David Martin, French Horn
David Martin, returned to his roots and joined up with America's Hometown Band half way through the 2010 season as principal French Horn for the organization. David's musical history spans several decades of professional playing, beginning as a student at Ball State University, studying with the late Robert Marsh, and the late Fred Ehnes. During his years as an accomplished student performer, he held performing positions with the Muncie Symphony, principal Horn with the Marion Philharmonic, and the Sinfonia Da Camera, Richmond Philharmonic and the Anderson Symphony, and recorded a myriad of albums at Pinebrook Studios in Alexandria. While a student at Ball State, David played under the baton of Charles Ansbacher, Dr. Robert Hargreaves, Arthur Hill, John Campbell, Sir Guy Frazier Harrison, Robert Antonian, Roger McConnell, and many other celebrated quest conductors. After his undergraduate studies David won the graduate assistantship at Northern Michigan University where he taught applied horn studies, and undergraduate conducting classes, and performed as principal horn with the Marquette Choral Society under the direction of Douglas Amman, and the Marquette Chamber Orchestra under the direction of Stephen Errante.

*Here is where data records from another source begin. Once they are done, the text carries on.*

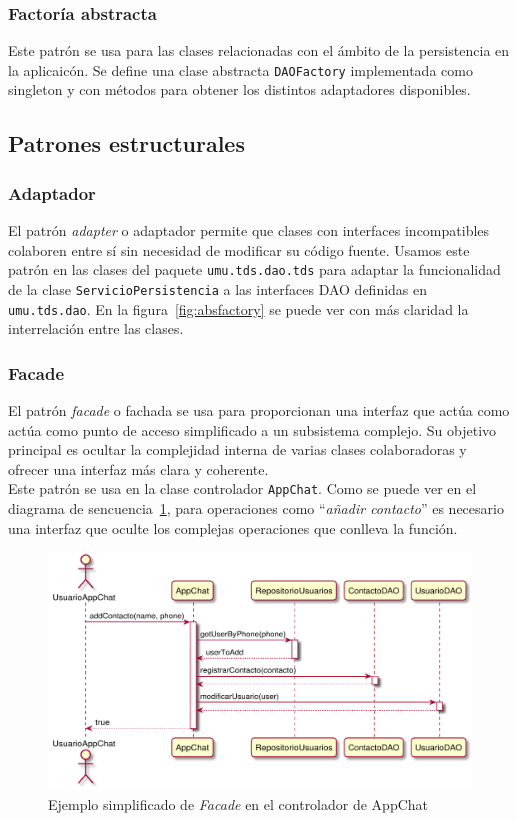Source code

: \documentclass[11pt]{article}
\begin{document}
\subsubsection*{Factoría abstracta}

Este patrón se usa para las clases relacionadas con el ámbito de la persistencia en la aplicaicón. Se define una clase abstracta \texttt{DAOFactory} implementada como singleton y con métodos para obtener los distintos adaptadores disponibles. 

\subsection{Patrones estructurales}

\subsubsection*{Adaptador}

El patrón \textit{adapter} o adaptador permite que clases con interfaces incompatibles colaboren entre sí sin necesidad de modificar su código fuente. Usamos este patrón en las clases del paquete \texttt{umu.tds.dao.tds} para adaptar la funcionalidad de la clase \texttt{ServicioPersistencia} a las interfaces DAO definidas en \texttt{umu.tds.dao}. En la figura~\ref{fig:absfactory} se puede ver con más claridad la interrelación entre las clases.

\subsubsection*{Facade}

El patrón \textit{facade} o fachada se usa para proporcionan una interfaz que actúa como actúa como punto de acceso simplificado a un subsistema complejo. Su objetivo principal es ocultar la complejidad interna de varias clases colaboradoras y ofrecer una interfaz más clara y coherente.~\cite{refactoringGuruFacade}\\

Este patrón se usa en la clase controlador \texttt{AppChat}. Como se puede ver en el diagrama de sencuencia~\ref{fig:facade}, para operaciones como ``\textit{añadir contacto}'' es necesario una interfaz que oculte los complejas operaciones que conlleva la función.

\begin{figure}[H]
	\centering
	\includegraphics[width=0.86\linewidth]{figures/facade}
	\caption{Ejemplo simplificado de \textit{Facade} en el controlador de AppChat}
	\label{fig:facade}
\end{figure}
\end{document}
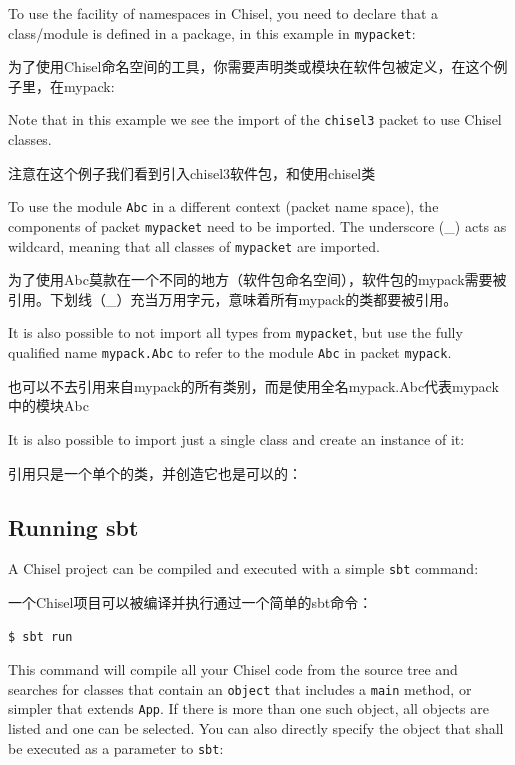 \documentclass[%
    10pt,
    headinclude, footexclude,
    openright, %
    notitlepage,
    cleardoubleempty,
    headsepline,
    pointlessnumbers,
    bibtotoc, idxtotoc,
    ]{scrbook}
\newcommand{\code}[1]{{\small{\texttt{#1}}}}
\begin{document}
To use the facility of namespaces in Chisel, you need to declare that a class/module
is defined in a package, in this example in \code{mypacket}:

为了使用Chisel命名空间的工具，你需要声明类或模块在软件包被定义，在这个例子里，在mypack:


\noindent Note that in this example we see the import of the \code{chisel3} packet
to use Chisel classes.

注意在这个例子我们看到引入chisel3软件包，和使用chisel类

To use the module \code{Abc} in a different context (packet name space),
the components of packet \code{mypacket} need to be imported. The underscore
(\_) acts as wildcard, meaning that all classes of \code{mypacket} are imported.

为了使用Abc莫款在一个不同的地方（软件包命名空间），软件包的mypack需要被引用。下划线（_）充当万用字元，意味着所有mypack的类都要被引用。



\noindent It is also possible to not import all types from \code{mypacket},
but use the fully qualified name \code{mypack.Abc} to refer to the module
\code{Abc} in packet \code{mypack}.

也可以不去引用来自mypack的所有类别，而是使用全名mypack.Abc代表mypack中的模块Abc


\noindent It is also possible to import just a single class and create an instance of it:

引用只是一个单个的类，并创造它也是可以的：



\subsection{Running sbt}

A Chisel project can be compiled and executed with a simple \code{sbt} command:

一个Chisel项目可以被编译并执行通过一个简单的sbt命令：

\begin{verbatim}
$ sbt run
\end{verbatim}

This command will compile all your Chisel code from the source tree and searches
for classes that contain an \code{object} that includes a \code{main} method, or simpler
that extends \code{App}. If there is more than one such object, all objects are listed and
one can be selected.
You can also directly specify the object that shall be executed as a parameter to \code{sbt}:
\end{document}
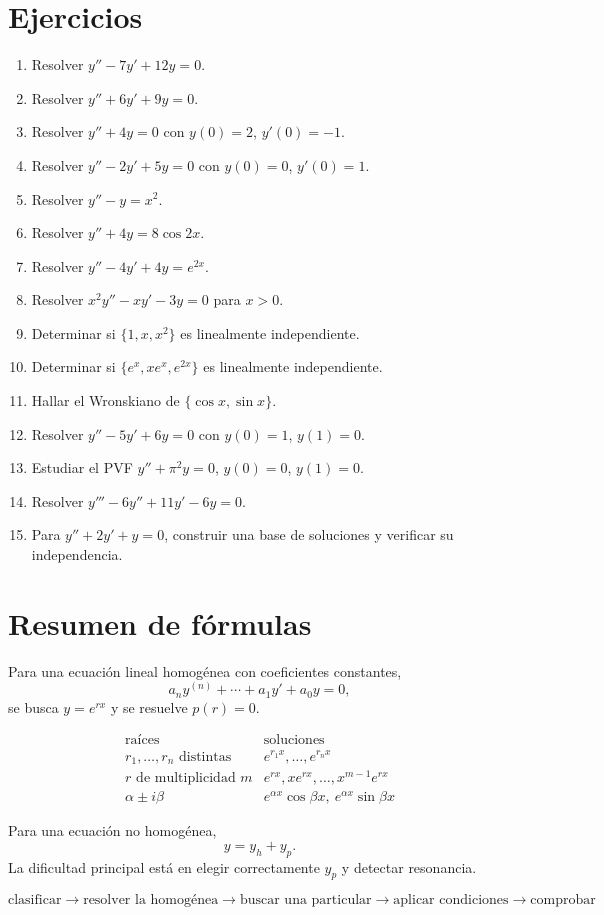 \documentclass[11pt]{article}
\theoremstyle{definition}
\begin{document}
\section{Ejercicios}
\begin{enumerate}
\item Resolver $y''-7y'+12y=0$.
\item Resolver $y''+6y'+9y=0$.
\item Resolver $y''+4y=0$ con $y(0)=2$, $y'(0)=-1$.
\item Resolver $y''-2y'+5y=0$ con $y(0)=0$, $y'(0)=1$.
\item Resolver $y''-y=x^2$.
\item Resolver $y''+4y=8\cos2x$.
\item Resolver $y''-4y'+4y=e^{2x}$.
\item Resolver $x^2y''-xy'-3y=0$ para $x>0$.
\item Determinar si $\{1,x,x^2\}$ es linealmente independiente.
\item Determinar si $\{e^x,xe^x,e^{2x}\}$ es linealmente independiente.
\item Hallar el Wronskiano de $\{\cos x,\sin x\}$.
\item Resolver $y''-5y'+6y=0$ con $y(0)=1$, $y(1)=0$.
\item Estudiar el PVF $y''+\pi^2y=0$, $y(0)=0$, $y(1)=0$.
\item Resolver $y'''-6y''+11y'-6y=0$.
\item Para $y''+2y'+y=0$, construir una base de soluciones y verificar su independencia.
\end{enumerate}

\section*{Resumen de fórmulas}

Para una ecuación lineal homogénea con coeficientes constantes,
\[
a_ny^{(n)}+\cdots+a_1y'+a_0y=0,
\]
se busca $y=e^{rx}$ y se resuelve $p(r)=0$.

\[
\begin{array}{c|c}
\text{raíces} & \text{soluciones}\\
\hline
r_1,\ldots,r_n\text{ distintas} & e^{r_1x},\ldots,e^{r_nx}\\
r\text{ de multiplicidad }m & e^{rx},xe^{rx},\ldots,x^{m-1}e^{rx}\\
\alpha\pm i\beta & e^{\alpha x}\cos\beta x,\ e^{\alpha x}\sin\beta x
\end{array}
\]

Para una ecuación no homogénea,
\[
\boxed{y=y_h+y_p}.
\]
La dificultad principal está en elegir correctamente $y_p$ y detectar resonancia.

\[
\boxed{
\text{clasificar}
\longrightarrow
\text{resolver la homogénea}
\longrightarrow
\text{buscar una particular}
\longrightarrow
\text{aplicar condiciones}
\longrightarrow
\text{comprobar}
}
\]
\end{document}
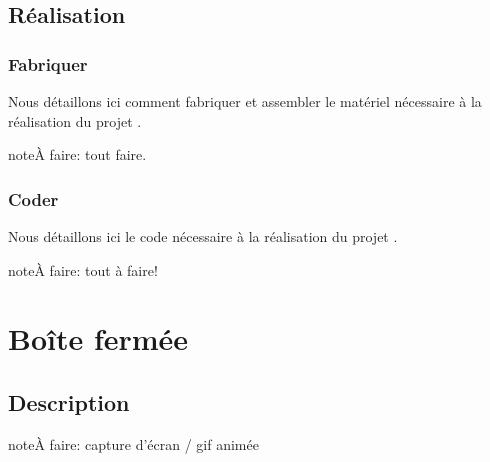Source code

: \documentclass[letterpaper,10pt,french]{sphinxmanual}
\begin{document}
\subsection{Réalisation}
\label{\detokenize{projets/coffre:realisation}}

\subsubsection{Fabriquer}
\label{\detokenize{projets/coffre-fabriquer::doc}}\label{\detokenize{projets/coffre-fabriquer:fabriquer}}
Nous détaillons ici comment fabriquer et assembler
le matériel nécessaire à la réalisation du projet
{\hyperref[\detokenize{projets/coffre:projetcoffre}]{}}.

\begin{sphinxadmonition}{note}{\label{projets/coffre-fabriquer:index-0}À faire:}
tout faire.
\end{sphinxadmonition}

\ignorespaces 

\subsubsection{Coder}
\label{\detokenize{projets/coffre-coder:index-0}}\label{\detokenize{projets/coffre-coder:coder}}\label{\detokenize{projets/coffre-coder::doc}}
Nous détaillons ici le code nécessaire à la réalisation
du projet {\hyperref[\detokenize{projets/coffre:projetcoffre}]{}}.

\begin{sphinxadmonition}{note}{\label{projets/coffre-coder:index-1}À faire:}
tout à faire!
\end{sphinxadmonition}


\section{Boîte fermée}
\label{\detokenize{projets/boite-fermee:boite-fermee}}\label{\detokenize{projets/boite-fermee::doc}}\label{\detokenize{projets/boite-fermee:projetboite}}

\subsection{Description}
\label{\detokenize{projets/boite-fermee:description}}
\begin{sphinxadmonition}{note}{\label{projets/boite-fermee:index-0}À faire:}
capture d’écran / gif animée
\end{sphinxadmonition}
\end{document}
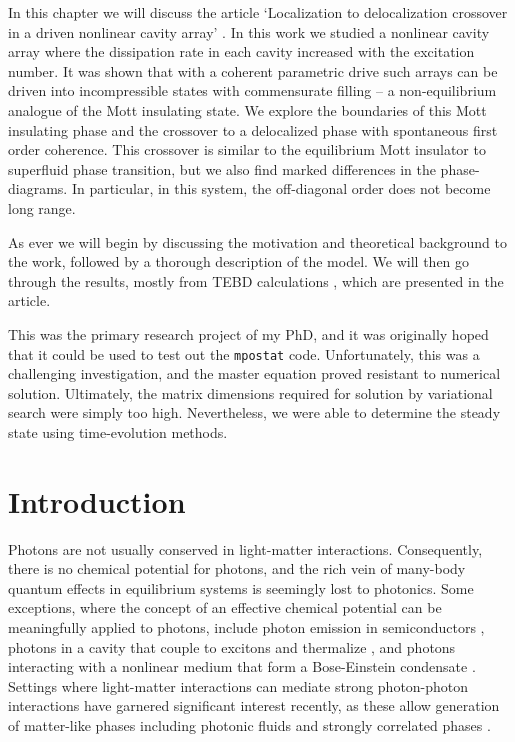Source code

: In this chapter we will discuss the article `Localization to delocalization crossover in a driven nonlinear cavity array' \cite{Brown2018}. In this work we studied a nonlinear cavity array where the dissipation rate in each cavity increased with the excitation number. It was shown that with a coherent parametric drive such arrays can be driven into incompressible states with commensurate filling -- a non-equilibrium analogue of the Mott insulating state. We explore the boundaries of this Mott insulating phase and the crossover to a delocalized phase with spontaneous first order coherence. This crossover is similar to the equilibrium Mott insulator to superfluid phase transition, but we also find marked differences in the phase-diagrams. In particular, in this system, the off-diagonal order does not become long range.

As ever we will begin by discussing the motivation and theoretical background to the work, followed by a thorough description of the model. We will then go through the results, mostly from TEBD calculations \cite{Vidal2003}, which are presented in the article.

This was the primary research project of my PhD, and it was originally hoped that it could be used to test out the \lstinline$mpostat$ code. Unfortunately, this was a challenging investigation, and the master equation proved resistant to numerical solution. Ultimately, the matrix dimensions required for solution by variational search were simply too high. Nevertheless, we were able to determine the steady state using time-evolution methods.

\section{Introduction}

Photons are not usually conserved in light-matter interactions. Consequently, there is no chemical potential for photons, and the rich vein of many-body quantum effects in equilibrium systems is seemingly lost to photonics. Some exceptions, where the concept of an effective chemical potential can be meaningfully applied to photons, include photon emission in semiconductors \cite{Wurfel1982}, photons in a cavity that couple to excitons and thermalize \cite{Keeling2007,Eastham2001,Carusotto2013}, and photons interacting with a nonlinear medium that form a Bose-Einstein condensate \cite{Kasprzak2006,Klaers2010}. Settings where light-matter interactions can mediate strong photon-photon interactions have garnered significant interest recently, as these allow generation of matter-like phases including photonic fluids \cite{Carusotto2013,Vocke2015} and strongly correlated phases \cite{Hartmann2008,Hartmann2016,Noh2017}.

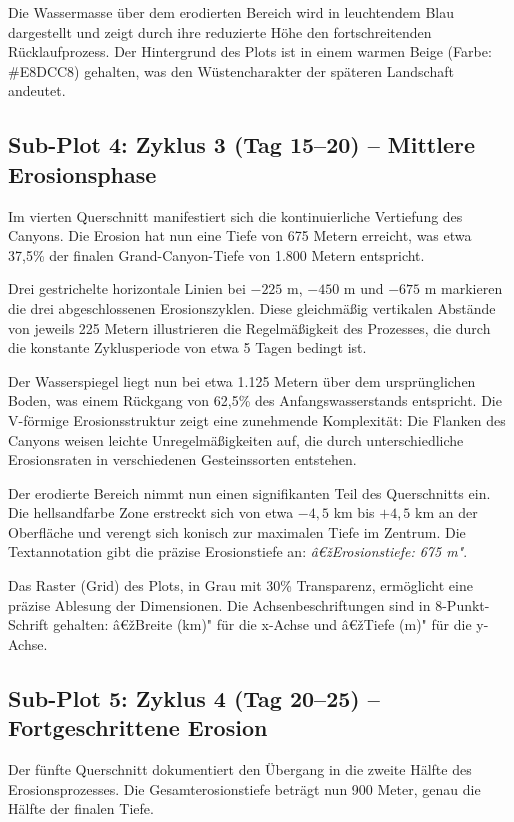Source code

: ﻿\documentclass[12pt,a4paper]{report}
\begin{document}
Die Wassermasse über dem erodierten Bereich wird in leuchtendem Blau dargestellt und zeigt durch ihre reduzierte Höhe den fortschreitenden Rücklaufprozess. Der Hintergrund des Plots ist in einem warmen Beige (Farbe: \#E8DCC8) gehalten, was den Wüstencharakter der späteren Landschaft andeutet.

\subsection{Sub-Plot 4: Zyklus 3 (Tag 15--20) -- Mittlere Erosionsphase}

Im vierten Querschnitt manifestiert sich die kontinuierliche Vertiefung des Canyons. Die Erosion hat nun eine Tiefe von 675 Metern erreicht, was etwa 37,5\% der finalen Grand-Canyon-Tiefe von 1.800 Metern entspricht.

Drei gestrichelte horizontale Linien bei $-225$ m, $-450$ m und $-675$ m markieren die drei abgeschlossenen Erosionszyklen. Diese gleichmäßig vertikalen Abstände von jeweils 225 Metern illustrieren die Regelmäßigkeit des Prozesses, die durch die konstante Zyklusperiode von etwa 5 Tagen bedingt ist.

Der Wasserspiegel liegt nun bei etwa 1.125 Metern über dem ursprünglichen Boden, was einem Rückgang von 62,5\% des Anfangswasserstands entspricht. Die V-förmige Erosionsstruktur zeigt eine zunehmende Komplexität: Die Flanken des Canyons weisen leichte Unregelmäßigkeiten auf, die durch unterschiedliche Erosionsraten in verschiedenen Gesteinssorten entstehen.

Der erodierte Bereich nimmt nun einen signifikanten Teil des Querschnitts ein. Die hellsandfarbe Zone erstreckt sich von etwa $-4,5$ km bis $+4,5$ km an der Oberfläche und verengt sich konisch zur maximalen Tiefe im Zentrum. Die Textannotation gibt die präzise Erosionstiefe an: \textit{â€žErosionstiefe: 675 m"}.

Das Raster (Grid) des Plots, in Grau mit 30\% Transparenz, ermöglicht eine präzise Ablesung der Dimensionen. Die Achsenbeschriftungen sind in 8-Punkt-Schrift gehalten: â€žBreite (km)" für die x-Achse und â€žTiefe (m)" für die y-Achse.

\subsection{Sub-Plot 5: Zyklus 4 (Tag 20--25) -- Fortgeschrittene Erosion}

Der fünfte Querschnitt dokumentiert den Übergang in die zweite Hälfte des Erosionsprozesses. Die Gesamterosionstiefe beträgt nun 900 Meter, genau die Hälfte der finalen Tiefe.
\end{document}
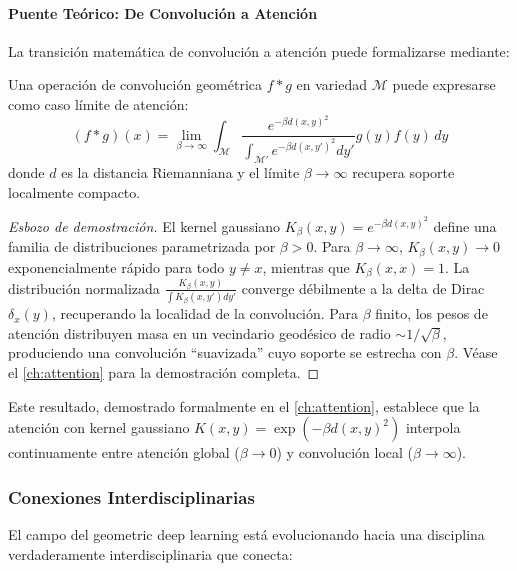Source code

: \paragraph{Puente Teórico: De Convolución a Atención}

La transición matemática de convolución a atención puede formalizarse mediante:

\begin{theorem}
Una operación de convolución geométrica $f * g$ en variedad $\mathcal{M}$ puede expresarse como caso límite de atención:
\begin{equation}
(f * g)(x) = \lim_{\beta \to \infty} \int_{\mathcal{M}} \frac{e^{-\beta d(x,y)^2}}{\int_{\mathcal{M}'} e^{-\beta d(x,y')^2} dy'} g(y) f(y) \, dy
\end{equation}
donde $d$ es la distancia Riemanniana y el límite $\beta \to \infty$ recupera soporte localmente compacto.
\end{theorem}

\begin{proof}[Esbozo de demostración]
El kernel gaussiano $K_\beta(x,y) = e^{-\beta d(x,y)^2}$ define una familia de distribuciones parametrizada por $\beta > 0$. Para $\beta \to \infty$, $K_\beta(x,y) \to 0$ exponencialmente rápido para todo $y \neq x$, mientras que $K_\beta(x,x) = 1$. La distribución normalizada $\frac{K_\beta(x,y)}{\int K_\beta(x,y') dy'}$ converge débilmente a la delta de Dirac $\delta_x(y)$, recuperando la localidad de la convolución. Para $\beta$ finito, los pesos de atención distribuyen masa en un vecindario geodésico de radio $\sim 1/\sqrt{\beta}$, produciendo una convolución ``suavizada'' cuyo soporte se estrecha con $\beta$. Véase el \autoref{ch:attention} para la demostración completa.
\end{proof}

Este resultado, demostrado formalmente en el \autoref{ch:attention}, establece que la atención con kernel gaussiano $K(x,y) = \exp(-\beta d(x,y)^2)$ interpola continuamente entre atención global ($\beta \to 0$) y convolución local ($\beta \to \infty$).

\subsubsection{Conexiones Interdisciplinarias}

El campo del geometric deep learning está evolucionando hacia una disciplina verdaderamente interdisciplinaria que conecta:

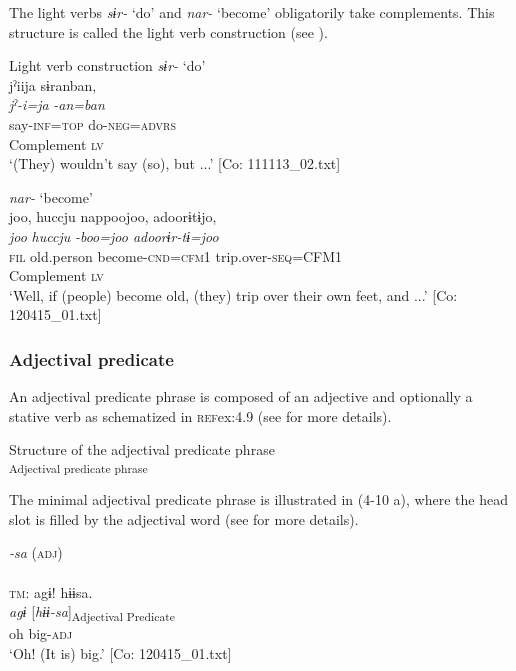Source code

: The light verbs \textit{sɨr-} ‘do’ and \textit{nar-} ‘become’ obligatorily take complements. This structure is called the light verb construction (see ).

\ea  Light verb construction \label{ex:4.8}
 \ea  \textit{sɨr-} ‘do’\\
    \glll jˀiija  sɨranban,\\
    \textit{jˀ-i=ja}  \textit{-an=ban}\\
    say-\textsc{inf}=\textsc{top}  do-\textsc{neg}=\textsc{advrs}\\
    Complement  \textsc{lv}\\
    \glt ‘(They) wouldn’t say (so), but ...’    [Co: 111113\_02.txt]

\ex\textit{nar-} ‘become’\\
\glll joo,  huccju  nappoojoo,  adoorɨtɨjo,\\
    \textit{joo}  \textit{huccju}  \textit{-boo=joo  adoorɨr-tɨ=joo}\\
    \textsc{fil}  old.person  become-\textsc{cnd}=\textsc{cfm}1  trip.over-\textsc{seq}=CFM1\\
      Complement  \textsc{lv}  \\
    \glt ‘Well, if (people) become old, (they) trip over their own feet, and ...’     [Co: 120415\_01.txt]
    \z
\z

\subsubsection{Adjectival predicate}\label{sec:4.1.3.2}

An adjectival predicate phrase is composed of an adjective and optionally a stative verb as schematized in \textsc{ref}{ex:4.9} (see  for more details).

\ea  Structure of the adjectival predicate phrase \label{ex:4.9}\\\textsubscript{Adjectival predicate phrase}
\z

The minimal adjectival predicate phrase is illustrated in (4-10 a), where the head slot is filled by the adjectival word (see  for more details).

\ea   \label{ex:4.10}
\ea \textit{{}-sa} (\textsc{adj}) \label{ex:4.10a}\\\\
\glll  \textsc{tm}:  agɨ!  hɨɨsa.\\
    \textit{agɨ}  [\textit{hɨɨ-sa}]\textsubscript{Adjectival Predicate}\\
    oh  big-\textsc{adj}\\
    \glt     ‘Oh! (It is) big.’ [Co: 120415\_01.txt]

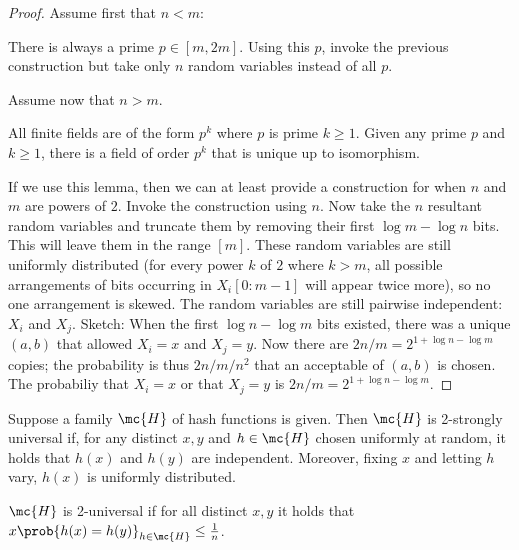 \documentclass[../main.tex]{subfiles}
\begin{document}
\begin{proof}
    Assume first that $n < m$:

    There is always a prime $p \in [m, 2m]$. Using this $p$, invoke
    the previous construction but take only $n$ random variables 
    instead of all $p$.

    Assume now that $n > m$. 

    \begin{lemma}
        All finite fields are of the form $p^k$ where $p$ is prime $k \geq 1$. Given any prime $p$ and $k \geq 1$, there is a field of order $p^k$ that is unique up to isomorphism.
    \end{lemma}

    If we use this lemma, then we can at least provide a construction
    for when $n$ and $m$ are powers of $2$. Invoke the construction
    using $n$. Now take the $n$ resultant random variables and truncate them by removing their first $\log m - \log n$ bits. This will leave
    them in the range $[m]$. These random variables are still
    uniformly distributed (for every power $k$ of $2$ where $k > m$, all possible arrangements of bits occurring in $X_{i}[0:m-1]$ will appear twice more), so no one arrangement is skewed. The random variables are still pairwise independent: $X_{i}$ and $X_{j}$. Sketch: When the first $\log n - \log m$ bits existed, there was a unique $(a,b)$ that allowed $X_{i} = x$ and $X_{j} = y$. Now there are $2n/m = 2^{1 + \log n - \log m}$ copies; the probability is thus $2n/m \bigg/ n^2$ that an acceptable of $(a,b)$ is chosen. The probabiliy that $X_{i} = x$ or that $X_{j} = y$ is $2n/m = 2^{1 + \log n - \log m}$.
\end{proof}


\begin{definition}
    Suppose a family $\mc{H}$ of hash functions is given. Then
    $\mc{H}$ is 2-strongly universal if, for any distinct $x,y$ and $h \in \mc{H}$ chosen uniformly at random, it holds that
    $h(x)$ and $h(y)$ are independent. Moreover, fixing $x$
    and letting $h$ vary, $h(x)$ is uniformly distributed.
\end{definition}

\begin{definition}
    $\mc{H}$ is 2-universal if for all distinct $x,y$ it holds
    that $x\prob{h(x) = h(y)}_{h \in \mc{H}} \leq \frac{1}{n}$.
\end{definition}
\end{document}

At the completion of his two year graduate assistantship at NMU, David set his sights on Houston and performed with the Houston Pops, The Cynthia Woods Mitchell Pavilion Orchestra, the Woodlands Symphony, the Kingwood Pops, the Houston Chamber Symphony, Danny Ward Entertainment, and freelanced as a recording artist as well. In his distinguished career as a performer he has had the opportunity to play some of the finest orchestral literature ever written and with some of the finest musicians in the world. Now he's happy to be back performing music for the Muncie community once again.